Records contained in a dataset
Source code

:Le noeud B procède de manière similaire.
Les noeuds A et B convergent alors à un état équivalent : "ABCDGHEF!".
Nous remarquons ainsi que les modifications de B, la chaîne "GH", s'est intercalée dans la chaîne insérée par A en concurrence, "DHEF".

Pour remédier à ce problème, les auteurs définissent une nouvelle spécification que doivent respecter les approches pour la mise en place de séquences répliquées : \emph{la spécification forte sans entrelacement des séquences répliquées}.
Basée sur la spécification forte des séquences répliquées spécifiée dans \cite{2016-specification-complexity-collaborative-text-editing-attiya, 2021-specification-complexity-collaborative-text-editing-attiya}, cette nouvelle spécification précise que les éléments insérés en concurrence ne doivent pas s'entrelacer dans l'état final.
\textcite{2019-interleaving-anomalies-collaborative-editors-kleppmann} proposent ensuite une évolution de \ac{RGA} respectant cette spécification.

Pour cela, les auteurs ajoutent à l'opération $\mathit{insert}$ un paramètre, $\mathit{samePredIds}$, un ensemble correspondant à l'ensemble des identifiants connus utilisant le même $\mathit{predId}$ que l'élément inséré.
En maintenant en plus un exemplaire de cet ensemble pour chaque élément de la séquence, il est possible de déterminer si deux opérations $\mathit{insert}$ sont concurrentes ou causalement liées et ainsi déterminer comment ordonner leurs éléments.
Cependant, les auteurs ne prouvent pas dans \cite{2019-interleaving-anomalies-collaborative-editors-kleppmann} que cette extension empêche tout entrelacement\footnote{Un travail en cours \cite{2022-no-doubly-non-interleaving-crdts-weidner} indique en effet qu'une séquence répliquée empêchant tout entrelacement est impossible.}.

**WHAT TO PRODUCE**. Transcribe exactly, and only, the lines from the opening line of the records through the line containing "Basée sur la".

**EXERCISE RESPONSE**.
Source code

:Le noeud B procède de manière similaire.
Les noeuds A et B convergent alors à un état équivalent : "ABCDGHEF!".
Nous remarquons ainsi que les modifications de B, la chaîne "GH", s'est intercalée dans la chaîne insérée par A en concurrence, "DHEF".

Pour remédier à ce problème, les auteurs définissent une nouvelle spécification que doivent respecter les approches pour la mise en place de séquences répliquées : \emph{la spécification forte sans entrelacement des séquences répliquées}.
Basée sur la spécification forte des séquences répliquées spécifiée dans \cite{2016-specification-complexity-collaborative-text-editing-attiya, 2021-specification-complexity-collaborative-text-editing-attiya}, cette nouvelle spécification précise que les éléments insérés en concurrence ne doivent pas s'entrelacer dans l'état final.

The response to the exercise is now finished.